- **Task to carry out**
Will you return, word for word, only the lines from the top of the data below down to and including the one with "specified region. |"?
═══ Material for the task ═══
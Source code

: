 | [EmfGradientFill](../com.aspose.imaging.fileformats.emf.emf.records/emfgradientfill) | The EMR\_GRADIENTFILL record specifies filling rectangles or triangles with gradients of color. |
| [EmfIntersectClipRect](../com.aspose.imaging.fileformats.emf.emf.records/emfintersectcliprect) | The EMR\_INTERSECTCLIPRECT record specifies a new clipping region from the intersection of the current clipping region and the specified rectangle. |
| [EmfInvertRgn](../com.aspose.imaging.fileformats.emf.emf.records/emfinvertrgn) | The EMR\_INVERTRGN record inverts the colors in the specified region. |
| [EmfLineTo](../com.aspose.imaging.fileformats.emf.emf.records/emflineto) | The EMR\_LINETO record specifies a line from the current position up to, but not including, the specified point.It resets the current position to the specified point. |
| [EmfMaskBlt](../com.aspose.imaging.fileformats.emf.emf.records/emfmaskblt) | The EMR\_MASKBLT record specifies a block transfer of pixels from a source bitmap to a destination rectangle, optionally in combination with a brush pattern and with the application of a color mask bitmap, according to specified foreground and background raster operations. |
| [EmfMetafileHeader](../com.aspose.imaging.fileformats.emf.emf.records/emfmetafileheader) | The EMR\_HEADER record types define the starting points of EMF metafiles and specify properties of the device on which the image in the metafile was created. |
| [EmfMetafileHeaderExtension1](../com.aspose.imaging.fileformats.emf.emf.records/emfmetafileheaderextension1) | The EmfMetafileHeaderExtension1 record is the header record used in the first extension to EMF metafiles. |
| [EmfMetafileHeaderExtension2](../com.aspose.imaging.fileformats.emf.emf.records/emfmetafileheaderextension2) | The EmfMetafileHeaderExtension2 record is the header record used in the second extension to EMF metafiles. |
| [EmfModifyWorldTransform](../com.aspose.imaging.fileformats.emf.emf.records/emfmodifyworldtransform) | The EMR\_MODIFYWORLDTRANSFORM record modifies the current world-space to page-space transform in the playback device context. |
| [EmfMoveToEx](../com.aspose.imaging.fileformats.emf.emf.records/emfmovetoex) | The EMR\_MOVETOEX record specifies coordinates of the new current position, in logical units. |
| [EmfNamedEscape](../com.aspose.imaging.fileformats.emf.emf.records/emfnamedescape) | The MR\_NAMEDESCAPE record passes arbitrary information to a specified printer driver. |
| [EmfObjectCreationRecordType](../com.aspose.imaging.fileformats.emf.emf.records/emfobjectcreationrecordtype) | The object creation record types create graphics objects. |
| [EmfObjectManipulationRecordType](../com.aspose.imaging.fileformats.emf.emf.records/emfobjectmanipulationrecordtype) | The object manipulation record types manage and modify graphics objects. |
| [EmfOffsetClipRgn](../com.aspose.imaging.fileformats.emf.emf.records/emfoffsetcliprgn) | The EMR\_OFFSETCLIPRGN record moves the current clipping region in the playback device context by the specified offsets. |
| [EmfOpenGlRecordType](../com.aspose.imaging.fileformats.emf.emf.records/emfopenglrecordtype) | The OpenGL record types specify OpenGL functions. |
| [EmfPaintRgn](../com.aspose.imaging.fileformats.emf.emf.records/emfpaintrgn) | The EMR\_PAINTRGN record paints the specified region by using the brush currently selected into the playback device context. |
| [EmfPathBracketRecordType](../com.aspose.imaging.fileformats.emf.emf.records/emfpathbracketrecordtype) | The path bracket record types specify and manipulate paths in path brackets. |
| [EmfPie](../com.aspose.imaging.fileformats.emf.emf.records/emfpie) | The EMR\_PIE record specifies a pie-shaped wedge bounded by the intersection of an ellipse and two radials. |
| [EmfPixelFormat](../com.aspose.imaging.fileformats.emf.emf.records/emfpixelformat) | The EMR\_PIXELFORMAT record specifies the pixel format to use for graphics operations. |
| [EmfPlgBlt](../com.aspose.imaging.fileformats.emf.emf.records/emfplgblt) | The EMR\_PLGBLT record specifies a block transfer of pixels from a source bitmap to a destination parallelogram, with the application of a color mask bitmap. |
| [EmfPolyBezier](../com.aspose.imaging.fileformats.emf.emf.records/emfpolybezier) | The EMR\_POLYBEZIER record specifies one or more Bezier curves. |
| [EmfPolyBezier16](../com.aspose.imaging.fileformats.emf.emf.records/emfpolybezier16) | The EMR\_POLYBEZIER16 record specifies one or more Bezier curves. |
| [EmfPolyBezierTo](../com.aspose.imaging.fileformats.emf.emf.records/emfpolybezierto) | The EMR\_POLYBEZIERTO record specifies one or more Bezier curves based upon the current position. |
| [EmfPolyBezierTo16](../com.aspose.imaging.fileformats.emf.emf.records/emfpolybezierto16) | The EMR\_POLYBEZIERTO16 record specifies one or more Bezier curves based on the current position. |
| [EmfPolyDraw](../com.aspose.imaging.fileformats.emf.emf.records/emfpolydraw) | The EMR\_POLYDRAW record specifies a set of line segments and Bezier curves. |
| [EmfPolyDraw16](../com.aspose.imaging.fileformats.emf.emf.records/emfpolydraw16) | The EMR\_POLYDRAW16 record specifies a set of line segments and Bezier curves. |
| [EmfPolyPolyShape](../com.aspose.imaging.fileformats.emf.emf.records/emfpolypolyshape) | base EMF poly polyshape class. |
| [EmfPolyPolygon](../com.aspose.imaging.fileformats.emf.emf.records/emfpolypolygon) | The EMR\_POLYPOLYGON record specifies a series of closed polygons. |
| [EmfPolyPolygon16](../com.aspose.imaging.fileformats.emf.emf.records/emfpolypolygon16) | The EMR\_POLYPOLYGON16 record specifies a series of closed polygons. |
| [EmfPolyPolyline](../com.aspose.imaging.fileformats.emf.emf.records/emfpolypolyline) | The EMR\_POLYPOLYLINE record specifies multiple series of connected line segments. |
═══
- **Finished exercise**
Source code

: | [EmfGradientFill](../com.aspose.imaging.fileformats.emf.emf.records/emfgradientfill) | The EMR\_GRADIENTFILL record specifies filling rectangles or triangles with gradients of color. |
| [EmfIntersectClipRect](../com.aspose.imaging.fileformats.emf.emf.records/emfintersectcliprect) | The EMR\_INTERSECTCLIPRECT record specifies a new clipping region from the intersection of the current clipping region and the specified rectangle. |
| [EmfInvertRgn](../com.aspose.imaging.fileformats.emf.emf.records/emfinvertrgn) | The EMR\_INVERTRGN record inverts the colors in the specified region. |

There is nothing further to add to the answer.